**Data for this task**.
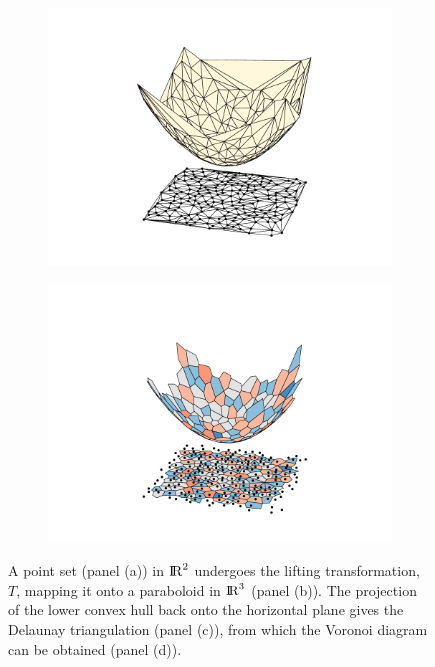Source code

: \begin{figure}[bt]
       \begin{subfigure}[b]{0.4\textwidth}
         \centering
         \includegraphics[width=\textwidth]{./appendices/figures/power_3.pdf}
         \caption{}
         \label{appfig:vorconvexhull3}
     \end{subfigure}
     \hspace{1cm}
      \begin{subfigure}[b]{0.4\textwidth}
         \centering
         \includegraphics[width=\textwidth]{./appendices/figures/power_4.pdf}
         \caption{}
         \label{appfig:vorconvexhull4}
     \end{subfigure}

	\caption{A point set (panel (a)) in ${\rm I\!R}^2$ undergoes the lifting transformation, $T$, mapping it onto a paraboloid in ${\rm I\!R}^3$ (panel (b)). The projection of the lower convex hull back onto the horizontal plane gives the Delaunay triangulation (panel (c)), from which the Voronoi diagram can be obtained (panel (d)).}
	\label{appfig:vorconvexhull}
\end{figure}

* * *

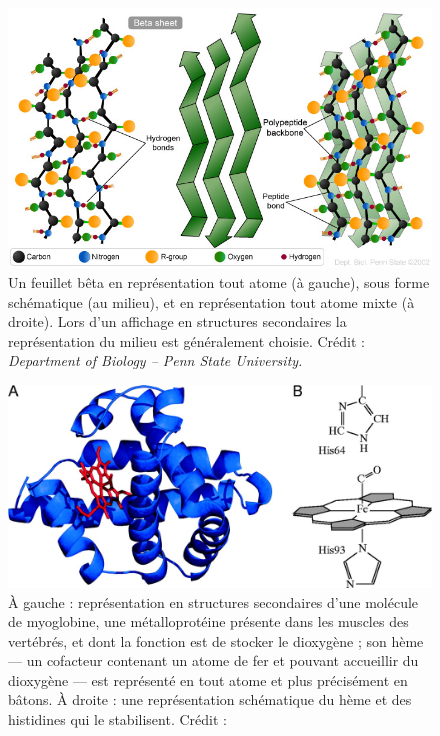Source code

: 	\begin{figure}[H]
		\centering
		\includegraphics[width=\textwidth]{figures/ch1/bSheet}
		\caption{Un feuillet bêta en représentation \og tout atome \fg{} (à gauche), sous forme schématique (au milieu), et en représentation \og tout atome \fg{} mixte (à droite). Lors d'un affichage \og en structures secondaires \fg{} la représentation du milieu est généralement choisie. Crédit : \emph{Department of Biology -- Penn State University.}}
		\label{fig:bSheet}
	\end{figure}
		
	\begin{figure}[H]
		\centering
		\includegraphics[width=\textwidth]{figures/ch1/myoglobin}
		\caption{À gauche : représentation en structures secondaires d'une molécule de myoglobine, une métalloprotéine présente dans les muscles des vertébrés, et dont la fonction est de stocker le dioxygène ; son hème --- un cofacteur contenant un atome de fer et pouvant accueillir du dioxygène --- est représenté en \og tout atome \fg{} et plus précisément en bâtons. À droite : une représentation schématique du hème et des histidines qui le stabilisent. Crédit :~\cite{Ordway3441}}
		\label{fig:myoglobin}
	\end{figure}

**Work instructions**. After reading the records above, say how many lines hold the string "label", using only a number.

**Task response**. 5